There is this state of limbo that consumes us when we lose someone. It is not like the limbo we do below a stick to funky Caribbean beats. It is more like being stuck in a permeant rut that lacks to move forward or backwards. It is going through daily motions with out a vision of what we want, where we should go, and endless groundhogs day that repeats itself over and over again.
The land of limbo has taught me to take life one day at time, hell one minute at a time. And in limbo there are moments of one second at a time. It is an empty land with big open spaces that once were filled with dreams, with you! In limbo one is waiting, and waiting, and waiting. But unlike the CTA trains this line never seems to come into the station. I stand here on the platform of life waiting for a train that somehow is not on the track. Learning to stand and wait knowing that transportation is nowhere in sight is beyond hard. But here I stand, here I wait, here I hold the ticket that was my life in breathless anticipation that one day, someday, somehow I will get picked up and taken out of this space we call limbo.
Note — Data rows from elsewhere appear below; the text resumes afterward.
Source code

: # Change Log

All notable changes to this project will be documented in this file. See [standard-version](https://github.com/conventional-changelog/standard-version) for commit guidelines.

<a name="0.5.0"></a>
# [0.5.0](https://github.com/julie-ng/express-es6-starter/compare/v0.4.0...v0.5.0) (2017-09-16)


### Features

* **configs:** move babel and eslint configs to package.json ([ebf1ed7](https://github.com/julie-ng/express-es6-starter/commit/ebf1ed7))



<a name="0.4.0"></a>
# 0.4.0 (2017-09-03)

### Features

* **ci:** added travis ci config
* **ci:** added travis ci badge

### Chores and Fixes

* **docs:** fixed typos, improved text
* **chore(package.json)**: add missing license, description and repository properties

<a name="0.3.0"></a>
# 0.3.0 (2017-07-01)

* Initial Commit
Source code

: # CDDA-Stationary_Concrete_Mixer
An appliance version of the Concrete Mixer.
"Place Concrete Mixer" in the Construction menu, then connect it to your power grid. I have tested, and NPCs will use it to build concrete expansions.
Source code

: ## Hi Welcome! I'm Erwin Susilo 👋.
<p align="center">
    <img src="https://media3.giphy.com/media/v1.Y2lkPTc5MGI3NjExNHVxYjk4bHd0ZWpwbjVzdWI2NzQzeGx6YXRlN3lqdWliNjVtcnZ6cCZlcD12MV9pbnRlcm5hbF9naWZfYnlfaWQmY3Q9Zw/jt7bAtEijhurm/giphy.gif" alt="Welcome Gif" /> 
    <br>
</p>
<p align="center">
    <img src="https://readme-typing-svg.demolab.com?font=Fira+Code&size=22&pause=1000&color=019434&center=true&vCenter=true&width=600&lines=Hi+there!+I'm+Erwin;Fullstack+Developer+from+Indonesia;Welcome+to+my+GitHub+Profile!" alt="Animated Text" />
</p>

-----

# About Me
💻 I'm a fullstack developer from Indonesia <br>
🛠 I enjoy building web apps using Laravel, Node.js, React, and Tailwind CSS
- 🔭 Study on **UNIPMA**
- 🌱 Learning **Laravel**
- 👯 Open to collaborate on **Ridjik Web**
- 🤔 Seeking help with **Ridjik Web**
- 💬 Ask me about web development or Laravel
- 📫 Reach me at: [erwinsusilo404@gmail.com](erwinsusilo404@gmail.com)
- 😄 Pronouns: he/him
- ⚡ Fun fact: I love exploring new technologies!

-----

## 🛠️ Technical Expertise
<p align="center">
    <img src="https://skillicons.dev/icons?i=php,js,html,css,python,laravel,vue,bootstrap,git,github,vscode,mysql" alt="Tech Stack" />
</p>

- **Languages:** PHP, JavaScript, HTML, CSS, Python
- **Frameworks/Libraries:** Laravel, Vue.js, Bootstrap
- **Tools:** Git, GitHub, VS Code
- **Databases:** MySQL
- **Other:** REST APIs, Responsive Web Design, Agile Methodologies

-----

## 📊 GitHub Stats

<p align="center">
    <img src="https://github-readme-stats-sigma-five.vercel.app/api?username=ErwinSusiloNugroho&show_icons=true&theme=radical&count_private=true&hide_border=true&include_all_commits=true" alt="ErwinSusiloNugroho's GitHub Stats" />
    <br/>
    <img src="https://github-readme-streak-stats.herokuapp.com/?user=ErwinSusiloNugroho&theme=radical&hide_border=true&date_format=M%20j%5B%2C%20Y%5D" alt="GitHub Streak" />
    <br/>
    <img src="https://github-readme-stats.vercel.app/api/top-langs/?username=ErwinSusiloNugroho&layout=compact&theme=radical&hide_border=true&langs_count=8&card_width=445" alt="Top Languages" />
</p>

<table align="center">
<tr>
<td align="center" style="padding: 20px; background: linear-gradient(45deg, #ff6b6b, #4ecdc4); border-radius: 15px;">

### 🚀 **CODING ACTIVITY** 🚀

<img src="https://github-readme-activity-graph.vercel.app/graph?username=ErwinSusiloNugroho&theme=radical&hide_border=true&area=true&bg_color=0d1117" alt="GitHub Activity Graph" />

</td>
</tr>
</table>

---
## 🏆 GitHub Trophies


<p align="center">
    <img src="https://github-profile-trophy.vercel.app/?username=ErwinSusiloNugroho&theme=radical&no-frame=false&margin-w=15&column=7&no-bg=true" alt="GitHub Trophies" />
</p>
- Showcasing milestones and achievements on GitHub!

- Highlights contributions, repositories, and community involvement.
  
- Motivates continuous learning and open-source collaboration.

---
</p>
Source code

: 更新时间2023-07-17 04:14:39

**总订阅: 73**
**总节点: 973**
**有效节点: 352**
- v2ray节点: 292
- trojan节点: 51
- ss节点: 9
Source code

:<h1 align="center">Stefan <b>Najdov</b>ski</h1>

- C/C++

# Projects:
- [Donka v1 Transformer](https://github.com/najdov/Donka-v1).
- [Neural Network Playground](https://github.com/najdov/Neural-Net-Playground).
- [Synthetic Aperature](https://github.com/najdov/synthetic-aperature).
The weird thing about limbo is that we all have stood here at some point. Maybe for different reasons, but none the less~ at some time each human has been waiting for life to start, something to begin, something to move forward... and there is comfort in knowing that at some point my ride of life will come and I will move from this dreaded land of limbo. I keep looking down the tracks thinking I hear the whistle blowing in the distance, that I will have a life again, love again, breathe again... but it is a phantom sound. And so here I stand. Each day a simple repeat of the day before, dreaming of you and the road ahead of me. The land of limbo is my address for now~ please forward all mail.